AES-256 Keys... in case anyone was wondering.
It's not mentioned in the artical. I guess the controllers are running Haswell chipsets now.
It's nice that they've caught up with every one else though.
Hybrid and all-flash storage supplier X-IO is storing data in encrypted form to increase security. Its DaR (Data-at-Rest) encryption applies to its iglu blaze and ISE products. Encryption during replication is an existing iglu feature so its extension to data at rest is logical. X-IO claims feature has been added in a way …
okay, explain to me how you do replication with SEDs and maintain encryption end to end, which is supported by this technology according to this article.
Answer - you cannot.
This sounds more like Nimble's encryption, which eschews SEDs for the AES offload engine in the newer Intel Chipsets and actually has a key management system, and can also maintain encryption to a replication target end to end.
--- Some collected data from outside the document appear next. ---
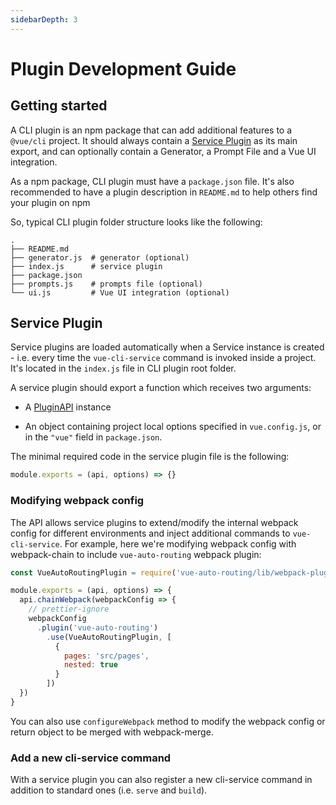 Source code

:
 ```yaml
---
sidebarDepth: 3
---
```


# Plugin Development Guide

## Getting started

A CLI plugin is an npm package that can add additional features to a `@vue/cli` project. It should always contain a [Service Plugin](#service-plugin) as its main export, and can optionally contain a Generator, a Prompt File and a Vue UI integration.

As a npm package, CLI plugin must have a `package.json` file. It's also recommended to have a plugin description in `README.md` to help others find your plugin on npm

So, typical CLI plugin folder structure looks like the following:

```
.
├── README.md
├── generator.js  # generator (optional)
├── index.js      # service plugin
├── package.json
├── prompts.js    # prompts file (optional)
└── ui.js         # Vue UI integration (optional)
```

## Service Plugin

Service plugins are loaded automatically when a Service instance is created - i.e. every time the `vue-cli-service` command is invoked inside a project. It's located in the `index.js` file in CLI plugin root folder.

A service plugin should export a function which receives two arguments:

- A [PluginAPI](plugin-api.md) instance

- An object containing project local options specified in `vue.config.js`, or in the `"vue"` field in `package.json`.

The minimal required code in the service plugin file is the following:

```js
module.exports = (api, options) => {}
```

### Modifying webpack config

The API allows service plugins to extend/modify the internal webpack config for different environments and inject additional commands to `vue-cli-service`. For example, here we're modifying webpack config with webpack-chain to include `vue-auto-routing` webpack plugin:

```js
const VueAutoRoutingPlugin = require('vue-auto-routing/lib/webpack-plugin')

module.exports = (api, options) => {
  api.chainWebpack(webpackConfig => {
    // prettier-ignore
    webpackConfig
      .plugin('vue-auto-routing')
        .use(VueAutoRoutingPlugin, [
          {
            pages: 'src/pages',
            nested: true
          }
        ])
  })
}
```

You can also use `configureWebpack` method to modify the  webpack config or return object to be merged with webpack-merge.

### Add a new cli-service command

With a service plugin you can also register a new cli-service command in addition to standard ones (i.e. `serve` and `build`).

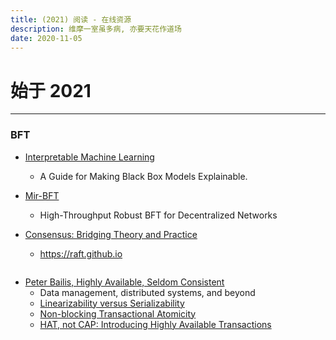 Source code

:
 ```yaml
---
title: (2021) 阅读 - 在线资源
description: 维摩一室虽多病, 亦要天花作道场
date: 2020-11-05
---
```


# 始于 2021

------------------

### BFT

* [Interpretable Machine Learning](https://christophm.github.io/interpretable-ml-book/)
  - A Guide for Making Black Box Models Explainable.
* [Mir-BFT](https://arxiv.org/abs/1906.05552)
  - High-Throughput Robust BFT for Decentralized Networks


* [Consensus: Bridging Theory and Practice](https://github.com/ongardie/dissertation)
  - https://raft.github.io

```
```

* [Peter Bailis, Highly Available, Seldom Consistent](http://www.bailis.org/blog/)
  - Data management, distributed systems, and beyond
  - [Linearizability versus Serializability](http://www.bailis.org/blog/linearizability-versus-serializability/)
  - [Non-blocking Transactional Atomicity](http://www.bailis.org/blog/non-blocking-transactional-atomicity/)
  - [HAT, not CAP: Introducing Highly Available Transactions](http://www.bailis.org/blog/hat-not-cap-introducing-highly-available-transactions/)
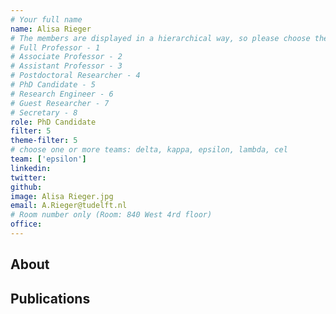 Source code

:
 ```yaml
---
# Your full name
name: Alisa Rieger
# The members are displayed in a hierarchical way, so please choose the role and filter from this list:
# Full Professor - 1
# Associate Professor - 2
# Assistant Professor - 3
# Postdoctoral Researcher - 4
# PhD Candidate - 5
# Research Engineer - 6
# Guest Researcher - 7
# Secretary - 8
role: PhD Candidate
filter: 5
theme-filter: 5
# choose one or more teams: delta, kappa, epsilon, lambda, cel
team: ['epsilon']
linkedin:
twitter:
github:
image: Alisa Rieger.jpg
email: A.Rieger@tudelft.nl
# Room number only (Room: 840 West 4rd floor)
office:
---
```


## About

## Publications

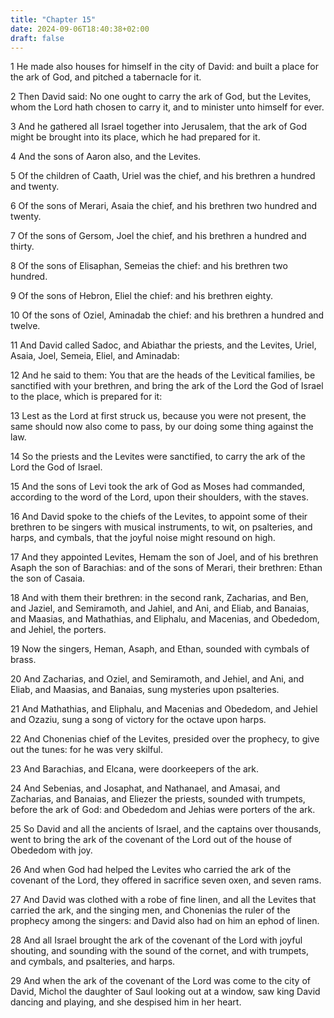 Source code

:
 ```yaml
---
title: "Chapter 15"
date: 2024-09-06T18:40:38+02:00
draft: false
---
```




1 He made also houses for himself in the city of David: and built a place for the ark of God, and pitched a tabernacle for it.

2 Then David said: No one ought to carry the ark of God, but the Levites, whom the Lord hath chosen to carry it, and to minister unto himself for ever.

3 And he gathered all Israel together into Jerusalem, that the ark of God might be brought into its place, which he had prepared for it.

4 And the sons of Aaron also, and the Levites.

5 Of the children of Caath, Uriel was the chief, and his brethren a hundred and twenty.

6 Of the sons of Merari, Asaia the chief, and his brethren two hundred and twenty.

7 Of the sons of Gersom, Joel the chief, and his brethren a hundred and thirty.

8 Of the sons of Elisaphan, Semeias the chief: and his brethren two hundred.

9 Of the sons of Hebron, Eliel the chief: and his brethren eighty.

10 Of the sons of Oziel, Aminadab the chief: and his brethren a hundred and twelve.

11 And David called Sadoc, and Abiathar the priests, and the Levites, Uriel, Asaia, Joel, Semeia, Eliel, and Aminadab:

12 And he said to them: You that are the heads of the Levitical families, be sanctified with your brethren, and bring the ark of the Lord the God of Israel to the place, which is prepared for it:

13 Lest as the Lord at first struck us, because you were not present, the same should now also come to pass, by our doing some thing against the law.

14 So the priests and the Levites were sanctified, to carry the ark of the Lord the God of Israel.

15 And the sons of Levi took the ark of God as Moses had commanded, according to the word of the Lord, upon their shoulders, with the staves.

16 And David spoke to the chiefs of the Levites, to appoint some of their brethren to be singers with musical instruments, to wit, on psalteries, and harps, and cymbals, that the joyful noise might resound on high.

17 And they appointed Levites, Hemam the son of Joel, and of his brethren Asaph the son of Barachias: and of the sons of Merari, their brethren: Ethan the son of Casaia.

18 And with them their brethren: in the second rank, Zacharias, and Ben, and Jaziel, and Semiramoth, and Jahiel, and Ani, and Eliab, and Banaias, and Maasias, and Mathathias, and Eliphalu, and Macenias, and Obededom, and Jehiel, the porters.

19 Now the singers, Heman, Asaph, and Ethan, sounded with cymbals of brass.

20 And Zacharias, and Oziel, and Semiramoth, and Jehiel, and Ani, and Eliab, and Maasias, and Banaias, sung mysteries upon psalteries.

21 And Mathathias, and Eliphalu, and Macenias and Obededom, and Jehiel and Ozaziu, sung a song of victory for the octave upon harps.

22 And Chonenias chief of the Levites, presided over the prophecy, to give out the tunes: for he was very skilful.

23 And Barachias, and Elcana, were doorkeepers of the ark.

24 And Sebenias, and Josaphat, and Nathanael, and Amasai, and Zacharias, and Banaias, and Eliezer the priests, sounded with trumpets, before the ark of God: and Obededom and Jehias were porters of the ark.

25 So David and all the ancients of Israel, and the captains over thousands, went to bring the ark of the covenant of the Lord out of the house of Obededom with joy.

26 And when God had helped the Levites who carried the ark of the covenant of the Lord, they offered in sacrifice seven oxen, and seven rams.

27 And David was clothed with a robe of fine linen, and all the Levites that carried the ark, and the singing men, and Chonenias the ruler of the prophecy among the singers: and David also had on him an ephod of linen.

28 And all Israel brought the ark of the covenant of the Lord with joyful shouting, and sounding with the sound of the cornet, and with trumpets, and cymbals, and psalteries, and harps.

29 And when the ark of the covenant of the Lord was come to the city of David, Michol the daughter of Saul looking out at a window, saw king David dancing and playing, and she despised him in her heart.

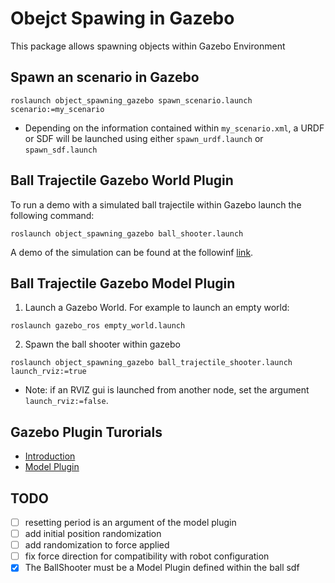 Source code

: # Obejct Spawing in Gazebo
This package allows spawning objects within Gazebo Environment

## Spawn an scenario in Gazebo
```
roslaunch object_spawning_gazebo spawn_scenario.launch scenario:=my_scenario
```

- Depending on the information contained within `my_scenario.xml`, a URDF or SDF will be launched using either `spawn_urdf.launch` or `spawn_sdf.launch`

## Ball Trajectile Gazebo World Plugin
To run a demo with a simulated ball trajectile within Gazebo launch the following command:
```
roslaunch object_spawning_gazebo ball_shooter.launch
```
A demo of the simulation can be found at the followinf [link](https://youtu.be/T3CwwptJAtQ).


## Ball Trajectile Gazebo Model Plugin

1. Launch a Gazebo World. For example to launch an empty world:
```
roslaunch gazebo_ros empty_world.launch
```

2. Spawn the ball shooter within gazebo
```
roslaunch object_spawning_gazebo ball_trajectile_shooter.launch launch_rviz:=true
```
- Note: if an RVIZ gui is launched from another node, set the argument `launch_rviz:=false`.

## Gazebo Plugin Turorials
- [Introduction](https://classic.gazebosim.org/tutorials?tut=plugins_hello_world)
- [Model Plugin](https://classic.gazebosim.org/tutorials?tut=plugins_model&cat=write_plugin)


## TODO
- [ ] resetting period is an argument of the model plugin
- [ ] add initial position randomization
- [ ] add randomization to force applied
- [ ] fix force direction for compatibility with robot configuration
- [x] The BallShooter must be a Model Plugin defined within the ball sdf
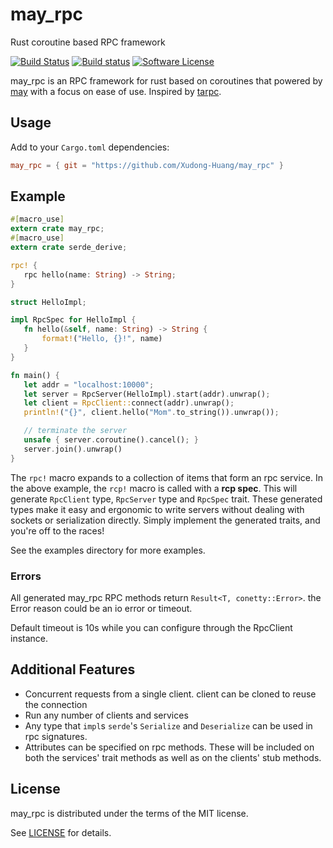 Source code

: # may_rpc

Rust coroutine based RPC framework

[![Build Status](https://travis-ci.org/Xudong-Huang/may_rpc.svg?branch=master)](https://travis-ci.org/Xudong-Huang/may_rpc)
[![Build status](https://ci.appveyor.com/api/projects/status/a2y8e6f8h2r49l1d/branch/master?svg=true)](https://ci.appveyor.com/project/Xudong-Huang/may-rpc/branch/master)
[![Software License](https://img.shields.io/badge/license-MIT-brightgreen.svg)](LICENSE)

may_rpc is an RPC framework for rust based on coroutines that powered by [may](https://github.com/Xudong-Huang/may) with a focus on ease of use. Inspired by [tarpc](https://github.com/google/tarpc).

## Usage

Add to your `Cargo.toml` dependencies:

```toml
may_rpc = { git = "https://github.com/Xudong-Huang/may_rpc" }
```

## Example

```rust
#[macro_use]
extern crate may_rpc;
#[macro_use]
extern crate serde_derive;

rpc! {
   rpc hello(name: String) -> String;
}

struct HelloImpl;

impl RpcSpec for HelloImpl {
   fn hello(&self, name: String) -> String {
       format!("Hello, {}!", name)
   }
}

fn main() {
   let addr = "localhost:10000";
   let server = RpcServer(HelloImpl).start(addr).unwrap();
   let client = RpcClient::connect(addr).unwrap();
   println!("{}", client.hello("Mom".to_string()).unwrap());

   // terminate the server
   unsafe { server.coroutine().cancel(); }
   server.join().unwrap()
}
```

The `rpc!` macro expands to a collection of items that form an rpc service. In the above example, the `rcp!` macro is called with a **rcp spec**. This will generate `RpcClient` type, `RpcServer` type and `RpcSpec` trait. These generated types make it easy and ergonomic to write servers without dealing with sockets or serialization directly. Simply implement the generated traits, and you're off to the races! 

See the examples directory for more examples.

### Errors

All generated may_rpc RPC methods return `Result<T, conetty::Error>`. the Error reason could be an io error or timeout. 

Default timeout is 10s while you can configure through the RpcClient instance.

## Additional Features

- Concurrent requests from a single client. client can be cloned to reuse the connection
- Run any number of clients and services
- Any type that `impl`s `serde`'s `Serialize` and `Deserialize` can be used in
  rpc signatures.
- Attributes can be specified on rpc methods. These will be included on both the
  services' trait methods as well as on the clients' stub methods.

## License

may_rpc is distributed under the terms of the MIT license.

See [LICENSE](LICENSE) for details.
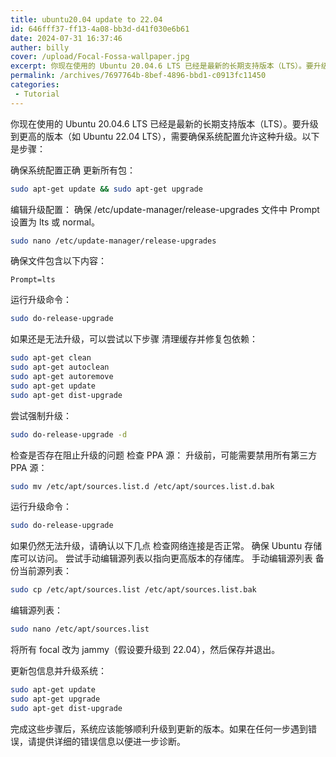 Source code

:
 ```yaml
---
title: ubuntu20.04 update to 22.04
id: 646fff37-ff13-4a08-bb3d-d41f030e6b61
date: 2024-07-31 16:37:46
auther: billy
cover: /upload/Focal-Fossa-wallpaper.jpg
excerpt: 你现在使用的 Ubuntu 20.04.6 LTS 已经是最新的长期支持版本（LTS）。要升级到更高的版本（如 Ubuntu 22.04 LTS），需要确保系统配置允许这种升级。以下是步骤： Ĵ
permalink: /archives/7697764b-8bef-4896-bbd1-c0913fc11450
categories:
 - Tutorial
---
```


你现在使用的 Ubuntu 20.04.6 LTS 已经是最新的长期支持版本（LTS）。要升级到更高的版本（如 Ubuntu 22.04 LTS），需要确保系统配置允许这种升级。以下是步骤：

确保系统配置正确
更新所有包：

```sh
sudo apt-get update && sudo apt-get upgrade
```
编辑升级配置：
确保 /etc/update-manager/release-upgrades 文件中 Prompt 设置为 lts 或 normal。

```sh
sudo nano /etc/update-manager/release-upgrades
```
确保文件包含以下内容：

```plaintext
Prompt=lts
```
运行升级命令：
```sh
sudo do-release-upgrade
```
如果还是无法升级，可以尝试以下步骤
清理缓存并修复包依赖：
```sh
sudo apt-get clean
sudo apt-get autoclean
sudo apt-get autoremove
sudo apt-get update
sudo apt-get dist-upgrade
```
尝试强制升级：
```sh
sudo do-release-upgrade -d
```
检查是否存在阻止升级的问题
检查 PPA 源：
升级前，可能需要禁用所有第三方 PPA 源：
```sh
sudo mv /etc/apt/sources.list.d /etc/apt/sources.list.d.bak
```
运行升级命令：
```sh
sudo do-release-upgrade
```
如果仍然无法升级，请确认以下几点
检查网络连接是否正常。
确保 Ubuntu 存储库可以访问。
尝试手动编辑源列表以指向更高版本的存储库。
手动编辑源列表
备份当前源列表：

```sh
sudo cp /etc/apt/sources.list /etc/apt/sources.list.bak
```
编辑源列表：

```sh
sudo nano /etc/apt/sources.list
```
将所有 focal 改为 jammy（假设要升级到 22.04），然后保存并退出。

更新包信息并升级系统：

```sh
sudo apt-get update
sudo apt-get upgrade
sudo apt-get dist-upgrade
```
完成这些步骤后，系统应该能够顺利升级到更新的版本。如果在任何一步遇到错误，请提供详细的错误信息以便进一步诊断。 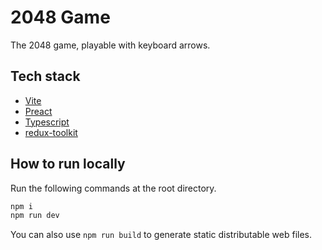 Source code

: # 2048 Game

The 2048 game, playable with keyboard arrows.

## Tech stack

- [Vite](https://vitejs.dev/)
- [Preact](https://preactjs.com/)
- [Typescript](https://www.typescriptlang.org/)
- [redux-toolkit](https://redux-toolkit.js.org/)

## How to run locally

Run the following commands at the root directory.

```sh
npm i
npm run dev
```

You can also use `npm run build` to generate static distributable web files.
SEDs have other drawbacks but they do allow a vendor to check the box for "Encryption at rest" and for many, that's enough.
I'm the Director of Product Marketing for XIO, Pete Brey.
Technically, the article doesn't mention end-to-end encryption. But he does allude to that, and you are correct. Yes, we can encrypt replication over the wire and yes we encrypt on disk now with this announcement. We are leveraging SED-based encryption, not controller-based encryption,
Thanks.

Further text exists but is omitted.